Most of our daily life is about ritual, we just don’t realise it. When we wake in the morning, many of us will need a tea or coffee. We usually go about our morning the same way every day. Call it habit if you will but I bet if you changed the order of things that you’d feel a bit strange and your day may not go as smoothly (or normally) as usual.
When we catch up with friends we often do that over a cup of tea or coffee. If you have friends who don’t drink either, it can feel awkward to be catching up while they may drink water. Is it ritual, social expectation, habit? It doesn’t really matter, my point is that humans seem to form habits to move through their day with as much ease as possible.

I remember when I was a child watching my mum make coffee. When she made this coffee, I knew that she was setting herself up for writing because the rest of the time she drank tea. This coffee was special because it required her to grind the beans first in this little French coffee grinder, then brew the coffee and warm the milk. Then everything would go into a small bowl with sugar. I called it a coffee soup. It smelled very good. Then she would set out her writing materials (all hand writing back in the 70s) with her coffee soup in front of her and sit for a long time scribbling in her book. I often wondered what she was writing about (short stories at that time) and I loved looking at her beautiful cursive writing. Makes me want to sit down at my desk just thinking about it.

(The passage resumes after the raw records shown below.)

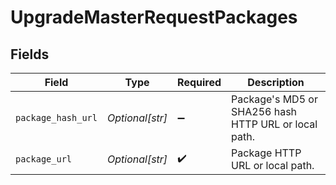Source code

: # UpgradeMasterRequestPackages


## Fields

| Field                                                | Type                                                 | Required                                             | Description                                          |
| ---------------------------------------------------- | ---------------------------------------------------- | ---------------------------------------------------- | ---------------------------------------------------- |
| `package_hash_url`                                   | *Optional[str]*                                      | :heavy_minus_sign:                                   | Package's MD5 or SHA256 hash HTTP URL or local path. |
| `package_url`                                        | *Optional[str]*                                      | :heavy_check_mark:                                   | Package HTTP URL or local path.                      |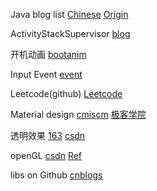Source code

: Java blog list
[Chinese](http://www.importnew.com/7469.html)
[Origin](http://www.programcreek.com/2012/11/top-100-java-developers-blogs/)

ActivityStackSupervisor
[blog](http://blog.csdn.net/guoqifa29/article/details/40015127)

开机动画
[bootanim](http://www.uml.org.cn/mobiledev/201209052.asp)

Input Event
[event](http://blog.csdn.net/myarrow/article/details/7091061)

Leetcode(github)
[Leetcode](https://leetcode.com/)

Material design
[cmiscm](http://material.cmiscm.com/)
[极客学院](http://wiki.jikexueyuan.com/project/material-design/)

透明效果
[163](http://blog.163.com/www_iloveyou_com/blog/static/21165837220154280392798/)
[csdn](http://blog.csdn.net/h3c4lenovo/article/details/44619913)

openGL
[csdn](http://blog.csdn.net/wind_hzx?viewmode=contents)
[Ref](https://www.khronos.org/registry/egl/sdk/docs/man/html/)

libs on Github
[cnblogs](http://www.cnblogs.com/hawkon/p/3593709.html)

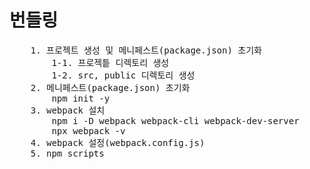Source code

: # 번들링
<pre>
    1. 프로젝트 생성 및 메니페스트(package.json) 초기화    
        1-1. 프로젝틑 디렉토리 생성   
        1-2. src, public 디렉토리 생성   
    2. 메니페스트(package.json) 초기화   
        npm init -y   
    3. webpack 설치   
        npm i -D webpack webpack-cli webpack-dev-server   
        npx webpack -v   
    4. webpack 설정(webpack.config.js)   
    5. npm scripts  
</pre>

I was introduced to the idea of ritual at a young age but it’s not until lately that I’ve realised the importance of it. But how does it help get shit done? For me it’s about setting an intention: if I do this, this will happen.

If you’re lucky enough to have a dedicated space for writing, set about creating rituals around using it. This is especially helpful if there are other people in the house so that they know you are not to be disturbed, just like I knew that Mama was busy when she had her coffee soup. If you don’t have an office or desk to call your own, try to find a place where you can go for dedicated writing. It might be a coffee shop, the library or a coworking space. Even a little corner of the kitchen table can work.

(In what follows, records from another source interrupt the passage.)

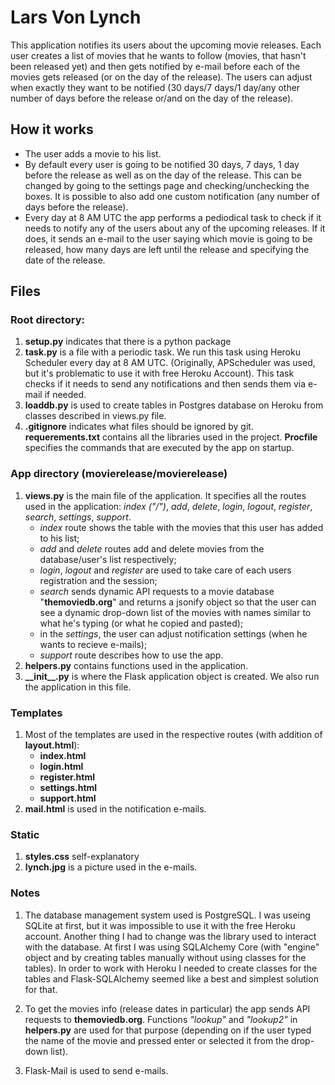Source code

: # Lars Von Lynch
This application notifies its users about the upcoming movie releases. Each user creates a list of movies that he wants to follow (movies, that hasn't been released yet) and then gets notified by e-mail before each of the movies gets released (or on the day of the release). The users can adjust when exactly they want to be notified (30 days/7 days/1 day/any other number of days before the release or/and on the day of the release).

## How it works
* The user adds a movie to his list.
* By default every user is going to be notified 30 days, 7 days, 1 day before the release as well as on the day of the release. This can be changed by going to the settings page and checking/unchecking the boxes. It is possible to also add one custom notification (any number of days before the release).
* Every day at 8 AM UTC the app performs a pediodical task to check if it needs to notify any of the users about any of the upcoming releases. If it does, it sends an e-mail to the user saying which movie is going to be released, how many days are left until the release and specifying the date of the release. 

## Files

### Root directory:

1. **setup.py** indicates that there is a python package
2. **task.py** is a file with a periodic task. We run this task using Heroku Scheduler every day at 8 AM UTC. (Originally, APScheduler was used, but it's problematic to use it with free Heroku Account). This task checks if it needs to send any notifications and then sends them via e-mail if needed. 
3. **loaddb.py** is used to create tables in Postgres database on Heroku from classes described in views.py file.
4. **.gitignore** indicates what files should be ignored by git. **requerements.txt** contains all the libraries used in the project. **Procfile** specifies the commands that are executed by the app on startup. 

### App directory (movierelease/movierelease)
1. **views.py** is the main file of the application. It specifies all the routes used in the application: *index ("/")*, *add*, *delete*, *login*, *logout*, *register*, *search*, *settings*, *support*. 
    * *index* route shows the table with the movies that this user has added to his list; 
    * *add* and *delete* routes add and delete movies from the database/user's list respectively; 
    * *login*, *logout* and *register* are used to take care of each users registration and the session;
    * *search* sends dynamic API requests to a movie database "**themoviedb.org**" and returns a jsonify object so that the user can see a dynamic drop-down list of the movies with names similar to what he's typing (or what he copied and pasted);
    * in the *settings*, the user can adjust notification settings (when he wants to recieve e-mails);
    * *support* route describes how to use the app.
2. **helpers.py** contains functions used in the application. 
3. **\_\_init\_\_.py** is where the Flask application object is created. We also run the application in this file.

### Templates

1. Most of the templates are used in the respective routes (with addition of **layout.html**): 
    * **index.html**
    * **login.html**
    * **register.html**
    * **settings.html**
    * **support.html**
2. **mail.html** is used in the notification e-mails.

### Static 

1. **styles.css** self-explanatory
2. **lynch.jpg** is a picture used in the e-mails.

### Notes

1. The database management system used is PostgreSQL. I was useing SQLite at first, but it was impossible to use it with the free Heroku account. Another thing I had to change was the library used to interact with the database. At first I was using SQLAlchemy Core (with "engine" object and by creating tables manually without using classes for the tables). In order to work with Heroku I needed to create classes for the tables and Flask-SQLAlchemy seemed like a best and simplest solution for that. 

2. To get the movies info (release dates in particular) the app sends API requests to **themoviedb.org**. Functions *"lookup"* and *"lookup2"* in **helpers.py** are used for that purpose (depending on if the user typed the name of the movie and pressed enter or selected it from the drop-down list).  

3. Flask-Mail is used to send e-mails.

Set your intentions around this. Make sure that the you are comfortable (not too cold or hot) and that there aren’t too many distractions. If you find social media a distraction, turn it off. Switch your phone onto silent. Do whatever you need to set an intention.

Here is my ritual

  1. I set an intention to write for 30 minutes.
  2. I physically set myself up to do this so that nothing can stop me doing it.
  3. I make a cup of tea, make sure I am comfortable, close the door.
  4. Tell everyone that I am busy for the next 30 minutes.
  5. Be very specific about what I am working on (is it a blog, a chapter or an outline for something?) and stick to that.
  6. Stay focused for at least 30 minutes.

You’d be surprised by how quickly 30 minutes goes and how much you can write in that time. For instance, I have now been working on this blog post for 35 minutes and thanks to being focused it’s done. It’s not an award-winning piece of writing but it makes the point that I want to make. Think about the habits you have around your writing (or any work for that matter) and see what negative actions you make that might hinder it. There are ways to work better to get shit done!